Source texts of formatted documents:
--------

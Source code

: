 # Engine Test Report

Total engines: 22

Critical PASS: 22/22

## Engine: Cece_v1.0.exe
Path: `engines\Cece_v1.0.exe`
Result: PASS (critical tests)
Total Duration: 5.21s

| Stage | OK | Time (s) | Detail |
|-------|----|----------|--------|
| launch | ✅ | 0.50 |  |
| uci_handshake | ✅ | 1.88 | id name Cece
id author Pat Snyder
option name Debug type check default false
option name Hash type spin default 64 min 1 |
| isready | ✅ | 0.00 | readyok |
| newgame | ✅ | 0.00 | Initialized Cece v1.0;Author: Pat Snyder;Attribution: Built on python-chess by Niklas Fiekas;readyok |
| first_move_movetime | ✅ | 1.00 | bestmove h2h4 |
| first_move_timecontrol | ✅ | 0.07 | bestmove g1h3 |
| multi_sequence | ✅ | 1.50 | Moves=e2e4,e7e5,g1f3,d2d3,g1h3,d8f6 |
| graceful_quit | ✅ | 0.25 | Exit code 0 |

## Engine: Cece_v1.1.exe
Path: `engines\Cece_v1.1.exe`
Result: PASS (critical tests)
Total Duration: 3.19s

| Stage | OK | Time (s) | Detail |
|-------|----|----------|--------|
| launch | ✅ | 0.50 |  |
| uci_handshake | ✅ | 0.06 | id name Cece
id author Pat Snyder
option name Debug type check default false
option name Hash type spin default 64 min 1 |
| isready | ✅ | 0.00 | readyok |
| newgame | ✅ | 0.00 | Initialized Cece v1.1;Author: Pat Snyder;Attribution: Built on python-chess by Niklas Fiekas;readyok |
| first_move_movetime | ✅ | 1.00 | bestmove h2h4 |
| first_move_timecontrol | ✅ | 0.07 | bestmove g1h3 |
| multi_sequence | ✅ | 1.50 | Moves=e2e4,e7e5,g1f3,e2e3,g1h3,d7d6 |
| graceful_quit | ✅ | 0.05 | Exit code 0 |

--------

Each line in the data that holds the string "Fiekas" must be returned.

* [WORKED SOLUTION]
| newgame | ✅ | 0.00 | Initialized Cece v1.0;Author: Pat Snyder;Attribution: Built on python-chess by Niklas Fiekas;readyok |
| newgame | ✅ | 0.00 | Initialized Cece v1.1;Author: Pat Snyder;Attribution: Built on python-chess by Niklas Fiekas;readyok |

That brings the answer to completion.